The New York Civil Liberties Union filed a motion for leave to file an amicus brief today recommending that the New York Court of Appeals reverse a lower court’s decision barring Facebook from protecting the privacy of its users against sweeping search warrants issued by the Manhattan district attorney. The request comes after the court agreed to hear the case in December of last year.
“Every day, tens of millions of Americans share intimate details of their lives with their friends and family on Facebook,” said NYCLU Senior Staff Attorney Mariko Hirose. “The company has every right to protect its users from secretive and invasive government searches, especially when those people have no way of stopping this violation of privacy themselves.”

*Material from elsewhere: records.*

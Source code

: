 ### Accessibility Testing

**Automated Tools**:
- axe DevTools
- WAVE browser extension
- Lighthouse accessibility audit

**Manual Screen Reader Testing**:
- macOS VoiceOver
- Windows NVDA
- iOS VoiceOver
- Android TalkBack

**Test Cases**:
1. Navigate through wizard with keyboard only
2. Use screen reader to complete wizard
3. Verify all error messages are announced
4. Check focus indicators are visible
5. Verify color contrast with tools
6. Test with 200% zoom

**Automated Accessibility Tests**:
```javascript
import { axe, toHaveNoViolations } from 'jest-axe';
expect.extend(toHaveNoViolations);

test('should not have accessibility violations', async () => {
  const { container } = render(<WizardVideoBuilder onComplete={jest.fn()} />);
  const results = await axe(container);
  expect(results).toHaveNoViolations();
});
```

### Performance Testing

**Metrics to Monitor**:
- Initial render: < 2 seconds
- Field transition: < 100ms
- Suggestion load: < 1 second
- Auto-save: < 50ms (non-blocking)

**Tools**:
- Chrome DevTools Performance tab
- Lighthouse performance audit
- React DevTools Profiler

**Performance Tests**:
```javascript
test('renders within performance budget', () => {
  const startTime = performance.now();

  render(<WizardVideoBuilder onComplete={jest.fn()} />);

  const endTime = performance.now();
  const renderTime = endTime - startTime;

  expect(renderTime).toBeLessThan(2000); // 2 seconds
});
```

Nearly 80 percent of Internet users in America use Facebook, and their accounts contain a wealth of private communications and personal information. In July 2013, the Manhattan DA secured a set of warrants in relation to a social security fraud investigation that directed Facebook to produce virtually every communication from 381 accounts, including private messages, chat histories, photographs, group memberships, comments posted on pages of friends and family, and comments by friends and family to these individuals. The DA’s office has not made any commitments to either return or destroy the information it recovered during its searches, even though the warrants were issued more than three years ago and the vast majority of the users whose accounts it investigated (319 out of 381) were never charged, let alone found guilty of a crime.
The NYCLU contends that the Appellate Division First Department incorrectly ruled that Facebook does not have the authority to object to the DA’s request. .
Concerns about protecting people‘s private information from the government are heightened in anticipation of Donald J. Trump’s upcoming inauguration. President-elect Trump has openly supported mass surveillance and curtailing the First Amendment. Given his campaign promises to target vulnerable groups of people, it is more important than ever to ensure there are reasonable safeguards to protect people’s private information. Since owners of the Facebook accounts may have no way of knowing if the government is seizing their personal information, Facebook may be one of the few lines of defense against widespread violations of privacy.
The American Civil Liberties Union, the New York State Association of Criminal Defense Lawyers and the Center for Democracy & Technology joined the NYCLU on the motion and brief.